Generally haunting the Boston area. Primarily interested in the intersection of philosophy, ethics, and system dynamics.
Current focus is the impact of hallucinated frames on relational system dynamics. See my post "Systems of Control" for the first in that series.
Kicking this around for a post I'm drafting: when an LLM hallucinates something, it's usually at least plausible for the situation. Like a hallucinated citation generally has proper formatting, etc, so the generation worked well enough. It's also confidently incorrect, which is of course what makes it so dangerous to people who don't know any better and so annoying to people who actually know the subject matter.
I've been thinking of the set of all possible responses as a kind of navigable topology (think like the Library of Babel website but instead of linear pages it's a high-dimensional manifold), and it's been productive to think of hallucination as a kind of localization problem. The model is in "citation" space when it should be in "I don't have this" space. The output is locally correct for where the model thinks it is; it's just in the wrong place in response-space relative to reality.

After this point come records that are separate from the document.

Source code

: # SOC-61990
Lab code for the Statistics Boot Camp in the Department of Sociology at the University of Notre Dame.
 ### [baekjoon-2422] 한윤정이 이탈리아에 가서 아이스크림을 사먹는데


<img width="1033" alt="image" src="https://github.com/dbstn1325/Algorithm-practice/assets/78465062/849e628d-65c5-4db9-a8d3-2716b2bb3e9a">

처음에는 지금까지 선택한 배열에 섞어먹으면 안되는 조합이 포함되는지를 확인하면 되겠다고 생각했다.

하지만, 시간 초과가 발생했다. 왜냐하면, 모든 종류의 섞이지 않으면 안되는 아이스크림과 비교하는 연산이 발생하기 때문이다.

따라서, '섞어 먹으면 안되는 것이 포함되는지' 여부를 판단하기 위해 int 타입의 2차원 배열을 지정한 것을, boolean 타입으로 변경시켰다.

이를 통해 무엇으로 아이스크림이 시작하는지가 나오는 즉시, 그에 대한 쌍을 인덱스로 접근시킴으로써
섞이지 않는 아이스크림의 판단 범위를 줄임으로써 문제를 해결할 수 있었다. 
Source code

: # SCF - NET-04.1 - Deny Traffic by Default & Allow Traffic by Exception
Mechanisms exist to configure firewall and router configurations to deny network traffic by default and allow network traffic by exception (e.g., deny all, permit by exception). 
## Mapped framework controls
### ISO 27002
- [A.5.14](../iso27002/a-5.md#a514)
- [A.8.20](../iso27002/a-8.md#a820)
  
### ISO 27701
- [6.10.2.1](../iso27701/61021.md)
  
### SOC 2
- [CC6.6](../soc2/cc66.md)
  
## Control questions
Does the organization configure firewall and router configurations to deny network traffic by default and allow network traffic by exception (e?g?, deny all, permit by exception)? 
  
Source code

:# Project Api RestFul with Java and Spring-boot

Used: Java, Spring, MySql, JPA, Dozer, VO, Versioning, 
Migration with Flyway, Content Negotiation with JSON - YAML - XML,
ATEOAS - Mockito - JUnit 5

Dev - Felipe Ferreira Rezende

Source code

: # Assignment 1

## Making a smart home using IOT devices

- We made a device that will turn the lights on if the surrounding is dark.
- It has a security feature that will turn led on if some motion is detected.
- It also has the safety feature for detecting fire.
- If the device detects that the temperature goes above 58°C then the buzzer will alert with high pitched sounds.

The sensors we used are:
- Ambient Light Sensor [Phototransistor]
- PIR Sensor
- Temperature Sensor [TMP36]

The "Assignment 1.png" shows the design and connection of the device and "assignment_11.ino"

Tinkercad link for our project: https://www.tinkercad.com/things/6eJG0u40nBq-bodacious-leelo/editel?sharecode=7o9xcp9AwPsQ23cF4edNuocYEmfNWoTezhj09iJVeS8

Thinking of the set of possible responses as a kind of response-space provides an interesting lens on the problem. If they're not broken outputs then they may be expected outputs from the wrong context. Would also help explain why "just try harder to be accurate" doesn't really work all that well: effort in generation doesn't help if the error is upstream, in mode-selection. (Though saying "try harder" may well prompt the system to actually evaluate where it is in response-space and relocate if necessary, so it's not totally useless.)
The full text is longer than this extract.